吉本興業所属芸人の間で広がるオンラインカジノ問題。2月19日にはお笑いコンビ・令和ロマンの高比良くるまが、当面の間芸能活動を自粛すると発表した。
騒動のきっかけは2月5日、吉本興業所属のお笑いコンビ・ダイタクの吉本大と9番街レトロのなかむら★しゅんが、オンラインカジノで賭博をした疑いで警視庁から事情徴収を受けたと報じられたことだ。吉本興業は同日、所属タレントにコンプライアンス違反の疑いがあるとして、外部弁護士などを交えて調査中であることを発表。さらに、大となかむら以外の芸人も事情徴収されているとの報道があった。
そして2月14日、高比良くるまとお笑いコンビ・とろサーモンの久保田かずのぶが事情徴収されていると報じられた。報道の内容は、久保田は関与を否定し、くるまは大筋で関与を認めているというものだった。
この報道を受けて令和ロマンは2月15日、公式YouTubeにて「オンラインカジノ報道について」という動画を公開。くるまは騒動をオンラインカジノで賭博をしたことを認めて謝罪するとともに、経緯を説明した。くるまによると、2019年末に大学時代の知人から誘いを受け、海外の口座から送金する形で1年ほどの期間、オンラインカジノをやっていたとのこと。知人から海外の口座からの送金であれば違法ではないとの説明を受けたことと、当時インターネット上でオンラインカジノの広告も出ていたことから、違法ではないと認識していたという。

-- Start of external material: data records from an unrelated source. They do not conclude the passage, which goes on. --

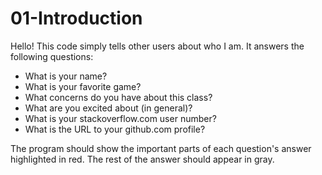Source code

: # 01-Introduction
Hello! This code simply tells other users about who I am. It answers the following questions:

   * What is your name?
   * What is your favorite game?
   * What concerns do you have about this class?
   * What are you excited about (in general)?
   * What is your stackoverflow.com user number?
   * What is the URL to your github.com profile?

The program should show the important parts of each question's answer highlighted in red. The rest of the answer should appear in gray.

オンラインカジノに関する事件は近年増加傾向で、今年1月には、東京五輪卓球銅メダリストである丹羽孝希が、海外のオンラインカジノで賭博を行ったとして千葉県警に書類送検されている。現地では合法となされているオンラインカジノだが、日本国内から利用すると違法だ。山岸純法律事務所・山岸純弁護士が説明する。
「日本国内での賭け事は、競馬、競輪などの政策的例外を除き、全て違法です。日本国内にいる以上、海外の会社が運営するオンラインカジノでお金を賭けることも違法です。
賭博罪は、『日本国内で真面目に働こうとする勤労意欲を失わせないこと』を法律の目的として成立しています。“日本国内”というくくりがある以上、海外のオンラインカジノであっても罪になります。なお、単純賭博罪の場合、ほとんどの場合、罰金刑ですが、これが繰り返し行われている場合、常習賭博罪となり、懲役刑が科される場合もあります」
ややこしい「無料版」のCM ニッポン放送は慌てて過去投稿を削除
ややこしいのは、くるまが言及したように、日本国内でもオンラインカジノの広告が流れていることだ。インターネット上だけでなく、“無料版”についてはラジオや動画配信サービスなどでもCMが頻繁に流れていたという現実がある。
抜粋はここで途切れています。